The city of Greenwood in February forked over $495,000 in upfront cash toward a new headquarters for the company and pledged up to $336,000 in additional hiring incentives.
Gov. Mitch Daniels joined the party in early May, visiting the new offices to announce a $1 million state incentive deal including tax breaks and training grants tied to the 50-employee company’s promise to add 110 jobs over the next five years.
The operator of niche retail websites has a good story to tell: Husband-and-wife entrepreneurs Randy and Angie Stocklin started it out of their home with $20,000 in 2005. They own a portfolio of online stores including SunglassWarehouse.com, HandbagHeaven.com and Scarves.net, and have invested heavily in search-engine marketing to attract customers. Revenue rose to $5.3 million last year, up from $2 million in 2009.
The couple has given One Click a startup vibe including an employee café with a foosball table and big-screen TV, and recruited tech-industry veterans including a former top executive at Angie’s List.
But behind the tech-startup sheen is a very small player in a fragmented and hypercompetitive online retail industry. One Click relies mostly on unbranded merchandise produced in Asia that it purchases from middlemen. To stay competitive on prices and offer reasonable shipping costs, it has to accept narrow margins on most products. Its growth fortunes are tied to a mastery of Google’s always-changing search algorithm and the availability of additional retail websites to acquire at reasonable prices.
Even the company’s name is a bit of a misnomer since Amazon.com Inc. owns the patent to the technology known as one-click ordering. Other e-retailers have to wait until 2017 at the earliest before they can literally complete customer orders with a single click.
Yet there are huge success stories with similar roots, including a few operators that ultimately sold to Amazon at lofty prices.
“I certainly wouldn’t have left Angie’s List if I didn’t think the opportunities were outstanding,” said Scott A. Brenton, who left his chief operating officer post at the more mature local company in April to take over as One Click’s chief marketing officer.
Search-marketing focus
Randy Stocklin, the CEO, is confident One Click can build a sustainable and defendable model.
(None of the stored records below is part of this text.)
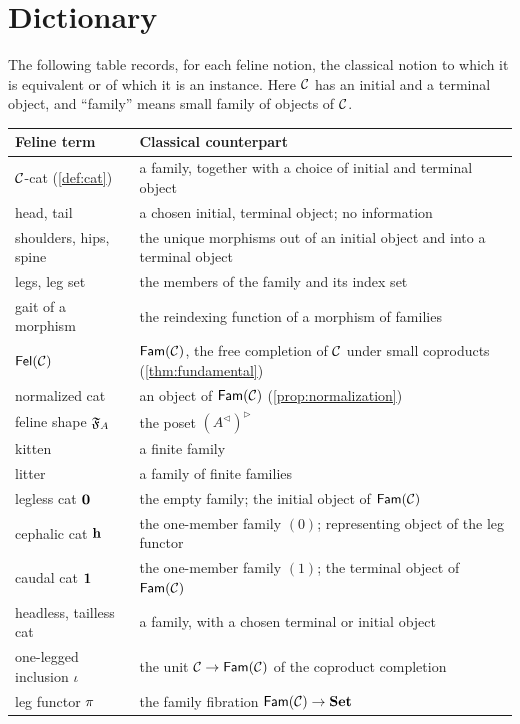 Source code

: \chapter{Dictionary}\label{app:dictionary}

The following table records, for each feline notion, the classical notion to
which it is equivalent or of which it is an instance. Here $\cC$ has an initial
and a terminal object, and ``family'' means small family of objects of $\cC$.

\medskip

{\small
\renewcommand{\arraystretch}{1.25}
\begin{longtable}{p{}p{}}
\textbf{Feline term} & \textbf{Classical counterpart}\\
\hline
\endhead
$\cC$-cat (\cref{def:cat}) & a family, together with a choice of initial and terminal object\\
head, tail & a chosen initial, terminal object; no information\\
shoulders, hips, spine & the unique morphisms out of an initial object and into a terminal object\\
legs, leg set & the members of the family and its index set\\
gait of a morphism & the reindexing function of a morphism of families\\
$\Fel(\cC)$ & $\Fam(\cC)$, the free completion of $\cC$ under small coproducts (\cref{thm:fundamental})\\
normalized cat & an object of $\Fam(\cC)$ (\cref{prop:normalization})\\
feline shape $\Fsh_A$ & the poset $(A^{\triangleleft})^{\triangleright}$\\
kitten & a finite family\\
litter & a family of finite families\\
legless cat $\Legless$ & the empty family; the initial object of $\Fam(\cC)$\\
cephalic cat $\Cephalic$ & the one-member family $(0)$; representing object of the leg functor\\
caudal cat $\Caudal$ & the one-member family $(1)$; the terminal object of $\Fam(\cC)$\\
headless, tailless cat & a family, with a chosen terminal or initial object\\
one-legged inclusion $\iota$ & the unit $\cC\to\Fam(\cC)$ of the coproduct completion\\
leg functor $\legs$ & the family fibration $\Fam(\cC)\to\Set$\\

\end{longtable}}

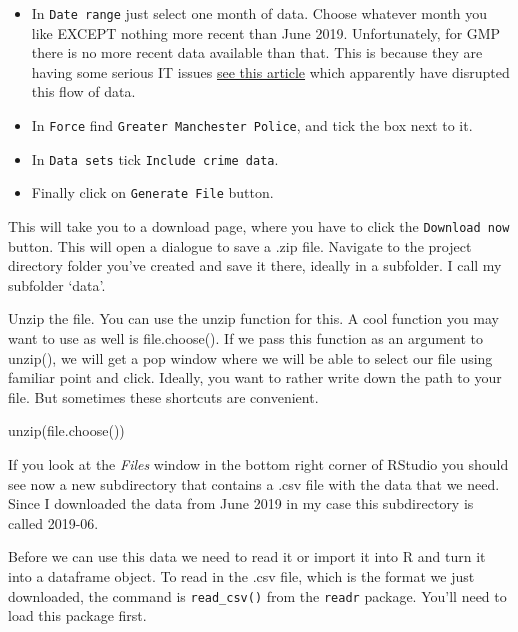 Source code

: \documentclass[
]{book}
\newenvironment{Shaded}{\begin{snugshade}}{\end{snugshade}}
\newcommand{\FunctionTok}[1]{\textcolor[rgb]{0.00,0.00,0.00}{#1}}
\newcommand{\NormalTok}[1]{#1}
\providecommand{\tightlist}{%
  \setlength{\itemsep}{0pt}\setlength{\parskip}{0pt}}
\begin{document}
\begin{itemize}
\tightlist
\item
  In \texttt{Date\ range} just select one month of data. Choose whatever month you like EXCEPT nothing more recent than June 2019. Unfortunately, for GMP there is no more recent data available than that. This is because they are having some serious IT issues \href{https://www.manchestereveningnews.co.uk/news/greater-manchester-news/gmp-finally-switches-new-27m-16632975}{see this article} which apparently have disrupted this flow of data.
\item
  In \texttt{Force} find \texttt{Greater\ Manchester\ Police}, and tick the box next to it.
\item
  In \texttt{Data\ sets} tick \texttt{Include\ crime\ data}.
\item
  Finally click on \texttt{Generate\ File} button.
\end{itemize}

This will take you to a download page, where you have to click the \texttt{Download\ now} button. This will open a dialogue to save a .zip file. Navigate to the project directory folder you've created and save it there, ideally in a subfolder. I call my subfolder `data'.

Unzip the file. You can use the unzip function for this. A cool function you may want to use as well is file.choose(). If we pass this function as an argument to unzip(), we will get a pop window where we will be able to select our file using familiar point and click. Ideally, you want to rather write down the path to your file. But sometimes these shortcuts are convenient.

\begin{Shaded}
\begin{Highlighting}[]
\FunctionTok{unzip}\NormalTok{(}\FunctionTok{file.choose}\NormalTok{())}
\end{Highlighting}
\end{Shaded}

If you look at the \emph{Files} window in the bottom right corner of RStudio you should see now a new subdirectory that contains a .csv file with the data that we need. Since I downloaded the data from June 2019 in my case this subdirectory is called 2019-06.

Before we can use this data we need to read it or import it into R and turn it into a dataframe object. To read in the .csv file, which is the format we just downloaded, the command is \texttt{read\_csv()} from the \texttt{readr} package. You'll need to load this package first.
\end{document}
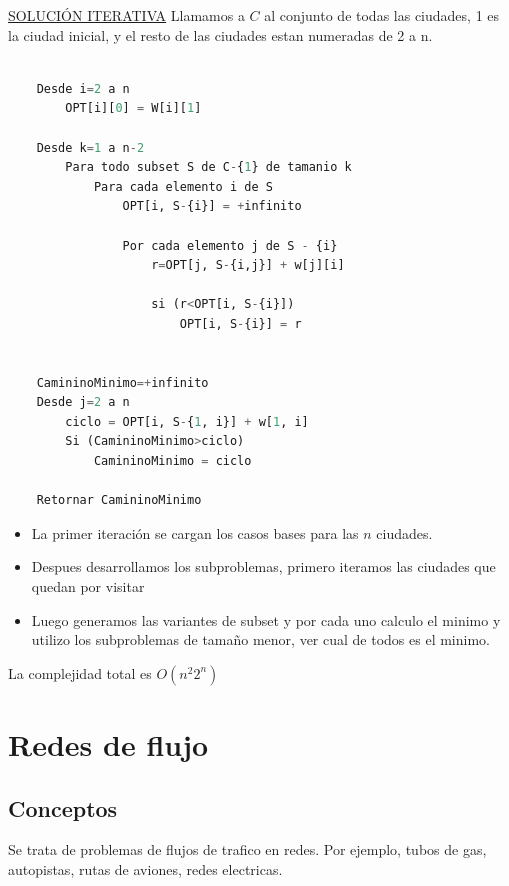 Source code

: \documentclass{article}
\begin{document}
\noindent
\underline{SOLUCIÓN ITERATIVA}
Llamamos a \(C\) al conjunto de todas las ciudades, 1 es la ciudad inicial, y el resto de las ciudades
estan numeradas de 2 a n.


\begin{lstlisting}[language=Python, caption=Solución iterativa]

    Desde i=2 a n
        OPT[i][0] = W[i][1]
    
    Desde k=1 a n-2
        Para todo subset S de C-{1} de tamanio k
            Para cada elemento i de S
                OPT[i, S-{i}] = +infinito

                Por cada elemento j de S - {i}
                    r=OPT[j, S-{i,j}] + w[j][i]

                    si (r<OPT[i, S-{i}])
                        OPT[i, S-{i}] = r

    
    CamininoMinimo=+infinito
    Desde j=2 a n
        ciclo = OPT[i, S-{1, i}] + w[1, i]
        Si (CamininoMinimo>ciclo)
            CamininoMinimo = ciclo
    
    Retornar CamininoMinimo

\end{lstlisting}

\begin{itemize}
    \item La primer iteración se cargan los casos bases para las \(n\) ciudades.
    \item Despues desarrollamos los subproblemas, primero iteramos las ciudades que quedan por visitar
    \item Luego generamos las variantes de subset y por cada uno calculo el minimo y 
    utilizo los subproblemas de tamaño menor, ver cual de todos es el minimo.
\end{itemize}

La complejidad total es \(O(n^2 2^n)\)

\newpage
\section{Redes de flujo}

\subsection{Conceptos}

Se trata de problemas de flujos de trafico en redes. 
Por ejemplo, tubos de gas, autopistas, rutas de aviones, redes electricas.
\end{document}
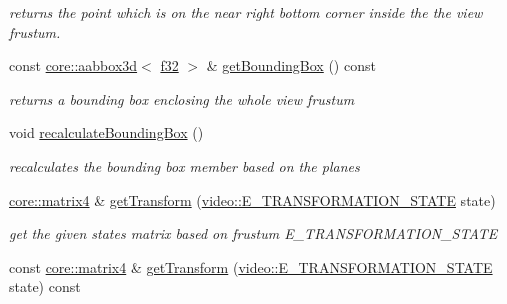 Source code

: \begin{DoxyCompactItemize}
\begin{DoxyCompactList}\small\item\em returns the point which is on the near right bottom corner inside the the view frustum. \end{DoxyCompactList}\item 
\mbox{\label{structirr_1_1scene_1_1SViewFrustum_a1b7fd2736250d34ff399bc17d66867c0}} 
const \hyperlink{classirr_1_1core_1_1aabbox3d}{core\+::aabbox3d}$<$ \hyperlink{namespaceirr_a0277be98d67dc26ff93b1a6a1d086b07}{f32} $>$ \& \hyperlink{structirr_1_1scene_1_1SViewFrustum_a1b7fd2736250d34ff399bc17d66867c0}{get\+Bounding\+Box} () const
\begin{DoxyCompactList}\small\item\em returns a bounding box enclosing the whole view frustum \end{DoxyCompactList}\item 
\mbox{\label{structirr_1_1scene_1_1SViewFrustum_a458eb19a23bcad50da0f9d3163e3621b}} 
void \hyperlink{structirr_1_1scene_1_1SViewFrustum_a458eb19a23bcad50da0f9d3163e3621b}{recalculate\+Bounding\+Box} ()
\begin{DoxyCompactList}\small\item\em recalculates the bounding box member based on the planes \end{DoxyCompactList}\item 
\hyperlink{namespaceirr_1_1core_a4c9d4e29899535971052810954a14431}{core\+::matrix4} \& \hyperlink{structirr_1_1scene_1_1SViewFrustum_acf8edd203e7479d2b444ed548075ffa6}{get\+Transform} (\hyperlink{namespaceirr_1_1video_a15b57657a320243be03ae6f66fcff43d}{video\+::\+E\+\_\+\+T\+R\+A\+N\+S\+F\+O\+R\+M\+A\+T\+I\+O\+N\+\_\+\+S\+T\+A\+TE} state)
\begin{DoxyCompactList}\small\item\em get the given state\textquotesingle{}s matrix based on frustum E\+\_\+\+T\+R\+A\+N\+S\+F\+O\+R\+M\+A\+T\+I\+O\+N\+\_\+\+S\+T\+A\+TE \end{DoxyCompactList}\item 
const \hyperlink{namespaceirr_1_1core_a4c9d4e29899535971052810954a14431}{core\+::matrix4} \& \hyperlink{structirr_1_1scene_1_1SViewFrustum_a9afbd4a90f330de3fde6b534da3920f8}{get\+Transform} (\hyperlink{namespaceirr_1_1video_a15b57657a320243be03ae6f66fcff43d}{video\+::\+E\+\_\+\+T\+R\+A\+N\+S\+F\+O\+R\+M\+A\+T\+I\+O\+N\+\_\+\+S\+T\+A\+TE} state) const

\end{DoxyCompactItemize}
At the core of the case is the idea that a targeted shopping experience—without the distraction of multiple types of products—results in better conversion rates.
So far, he and his wife, who curates the company’s product offerings, have taken a conservative approach to growing the company. One Click has acquired new websites out of the cash it generates and has no debt. Plans call for outside capital as the company chases larger acquisitions.
About 10 percent to 15 percent of the company’s revenue falls to the bottom line, Stocklin said, an impressive feat given industry metrics (Amazon has notoriously small margins of about 1 percent).
“I don’t think our model is any riskier than any other online retailer,” said Stocklin, 35. “Not all online retailers make the investment that one click does in building out an in-house marketing expertise.”
The company has 12 employees working on search-engine optimization. About 25 percent of its revenue originates with advertisements that appear alongside online search results, primarily on Google. Most of the rest comes from organic search, the unpaid results that pop up when you type in search terms related to the neckties, handbags and socks One Click offers.
The company stocks most of the products it sells and handles its own customer service and fulfillment, so the jobs it plans to create range from office to warehouse positions and average out to $17 per hour.
At last check, the company was listing only one type of position as currently available: fall internships in business development.
Concerns about brand, pricing
Vanessa Ting, a retail consultant based in Los Angeles, believes One Click will struggle to differentiate itself in a fragmented market, particularly without a stronger focus on branding the products it sells and the sites it operates.
Brand acts as a proxy for touch and feel when you’re shopping for a product like a handbag online rather than in a store, she explained. And absent a product brand shoppers recognize, the next best thing is a trusted retail brand such as Amazon or a cross-channel operator like Macy’s.
One Click’s sites appear to be driven more toward snagging online traffic with search-engine-optimization tactics than building sustainable brands, said Ting, a former buyer for Target.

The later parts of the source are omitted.